Of the entries below, return only those lines from the line with "4.3118428999172707 × 10^329 |" to the line with "1.9123025697357198 × 10^329 |", exactly, both included.

=== Data provided ===

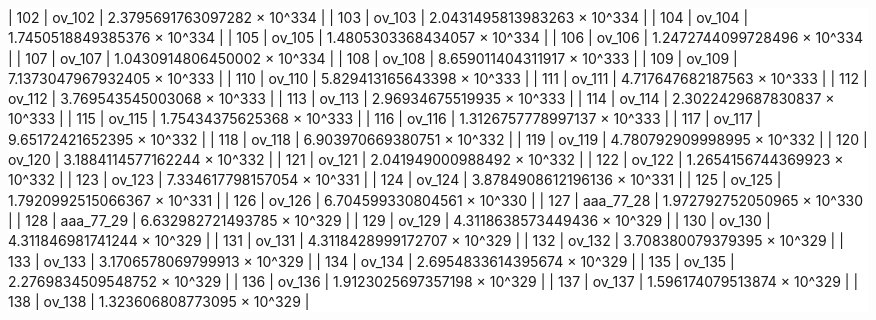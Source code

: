 | 102 | ov_102 | 2.3795691763097282 × 10^334 |
| 103 | ov_103 | 2.0431495813983263 × 10^334 |
| 104 | ov_104 | 1.7450518849385376 × 10^334 |
| 105 | ov_105 | 1.4805303368434057 × 10^334 |
| 106 | ov_106 | 1.2472744099728496 × 10^334 |
| 107 | ov_107 | 1.0430914806450002 × 10^334 |
| 108 | ov_108 | 8.659011404311917 × 10^333 |
| 109 | ov_109 | 7.1373047967932405 × 10^333 |
| 110 | ov_110 | 5.829413165643398 × 10^333 |
| 111 | ov_111 | 4.717647682187563 × 10^333 |
| 112 | ov_112 | 3.769543545003068 × 10^333 |
| 113 | ov_113 | 2.96934675519935 × 10^333 |
| 114 | ov_114 | 2.3022429687830837 × 10^333 |
| 115 | ov_115 | 1.75434375625368 × 10^333 |
| 116 | ov_116 | 1.3126757778997137 × 10^333 |
| 117 | ov_117 | 9.65172421652395 × 10^332 |
| 118 | ov_118 | 6.903970669380751 × 10^332 |
| 119 | ov_119 | 4.780792909998995 × 10^332 |
| 120 | ov_120 | 3.1884114577162244 × 10^332 |
| 121 | ov_121 | 2.041949000988492 × 10^332 |
| 122 | ov_122 | 1.2654156744369923 × 10^332 |
| 123 | ov_123 | 7.334617798157054 × 10^331 |
| 124 | ov_124 | 3.8784908612196136 × 10^331 |
| 125 | ov_125 | 1.7920992515066367 × 10^331 |
| 126 | ov_126 | 6.704599330804561 × 10^330 |
| 127 | aaa_77_28 | 1.972792752050965 × 10^330 |
| 128 | aaa_77_29 | 6.632982721493785 × 10^329 |
| 129 | ov_129 | 4.3118638573449436 × 10^329 |
| 130 | ov_130 | 4.311846981741244 × 10^329 |
| 131 | ov_131 | 4.3118428999172707 × 10^329 |
| 132 | ov_132 | 3.708380079379395 × 10^329 |
| 133 | ov_133 | 3.1706578069799913 × 10^329 |
| 134 | ov_134 | 2.6954833614395674 × 10^329 |
| 135 | ov_135 | 2.2769834509548752 × 10^329 |
| 136 | ov_136 | 1.9123025697357198 × 10^329 |
| 137 | ov_137 | 1.596174079513874 × 10^329 |
| 138 | ov_138 | 1.323606808773095 × 10^329 |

===

* **Solution to this problem**:
| 131 | ov_131 | 4.3118428999172707 × 10^329 |
| 132 | ov_132 | 3.708380079379395 × 10^329 |
| 133 | ov_133 | 3.1706578069799913 × 10^329 |
| 134 | ov_134 | 2.6954833614395674 × 10^329 |
| 135 | ov_135 | 2.2769834509548752 × 10^329 |
| 136 | ov_136 | 1.9123025697357198 × 10^329 |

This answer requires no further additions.